ASSIGNED TASK: Copy out, from the data below, each line in which the word "techniques" occurs.

Extracted data entries:
# # #
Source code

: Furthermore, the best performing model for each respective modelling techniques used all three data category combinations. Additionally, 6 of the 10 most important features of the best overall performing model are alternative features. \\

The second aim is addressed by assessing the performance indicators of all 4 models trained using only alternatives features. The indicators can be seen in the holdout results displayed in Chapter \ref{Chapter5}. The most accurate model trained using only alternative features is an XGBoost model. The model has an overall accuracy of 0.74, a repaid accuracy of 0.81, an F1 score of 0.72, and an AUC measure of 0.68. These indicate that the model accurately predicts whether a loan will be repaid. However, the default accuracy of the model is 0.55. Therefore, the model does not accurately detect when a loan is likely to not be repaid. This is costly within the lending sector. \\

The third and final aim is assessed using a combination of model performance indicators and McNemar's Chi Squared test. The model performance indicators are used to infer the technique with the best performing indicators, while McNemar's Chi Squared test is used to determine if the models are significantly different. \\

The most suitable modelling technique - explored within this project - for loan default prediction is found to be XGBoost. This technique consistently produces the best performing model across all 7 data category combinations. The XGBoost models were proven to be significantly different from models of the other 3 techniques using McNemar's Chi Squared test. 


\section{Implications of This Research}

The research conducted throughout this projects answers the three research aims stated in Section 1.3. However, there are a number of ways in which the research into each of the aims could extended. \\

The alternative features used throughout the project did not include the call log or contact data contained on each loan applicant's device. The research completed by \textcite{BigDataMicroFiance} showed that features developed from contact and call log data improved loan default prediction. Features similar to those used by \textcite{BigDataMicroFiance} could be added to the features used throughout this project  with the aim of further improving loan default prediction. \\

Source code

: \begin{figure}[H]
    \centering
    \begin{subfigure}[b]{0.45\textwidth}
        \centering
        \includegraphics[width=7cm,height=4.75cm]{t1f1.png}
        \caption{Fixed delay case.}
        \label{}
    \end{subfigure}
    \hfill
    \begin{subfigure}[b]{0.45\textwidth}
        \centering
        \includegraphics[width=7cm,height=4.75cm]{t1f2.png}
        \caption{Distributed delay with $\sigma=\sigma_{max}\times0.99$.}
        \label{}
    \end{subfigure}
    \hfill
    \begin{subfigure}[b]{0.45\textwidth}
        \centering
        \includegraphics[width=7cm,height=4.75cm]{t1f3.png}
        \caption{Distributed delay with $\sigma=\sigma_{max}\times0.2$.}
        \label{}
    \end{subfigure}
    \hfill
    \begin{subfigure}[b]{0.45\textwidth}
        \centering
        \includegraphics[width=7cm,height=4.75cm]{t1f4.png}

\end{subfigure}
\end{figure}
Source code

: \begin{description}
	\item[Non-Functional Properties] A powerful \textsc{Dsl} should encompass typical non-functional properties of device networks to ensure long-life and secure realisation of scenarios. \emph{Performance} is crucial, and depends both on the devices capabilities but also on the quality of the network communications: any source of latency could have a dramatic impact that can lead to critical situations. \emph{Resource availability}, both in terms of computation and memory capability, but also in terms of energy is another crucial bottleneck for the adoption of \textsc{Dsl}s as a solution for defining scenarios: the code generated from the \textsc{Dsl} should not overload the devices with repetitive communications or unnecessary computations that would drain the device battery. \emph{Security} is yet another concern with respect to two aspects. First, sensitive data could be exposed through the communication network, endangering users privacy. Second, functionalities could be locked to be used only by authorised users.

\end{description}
# # #
SOLVED PROBLEM:
: Furthermore, the best performing model for each respective modelling techniques used all three data category combinations. Additionally, 6 of the 10 most important features of the best overall performing model are alternative features. \\
The most suitable modelling technique - explored within this project - for loan default prediction is found to be XGBoost. This technique consistently produces the best performing model across all 7 data category combinations. The XGBoost models were proven to be significantly different from models of the other 3 techniques using McNemar's Chi Squared test. 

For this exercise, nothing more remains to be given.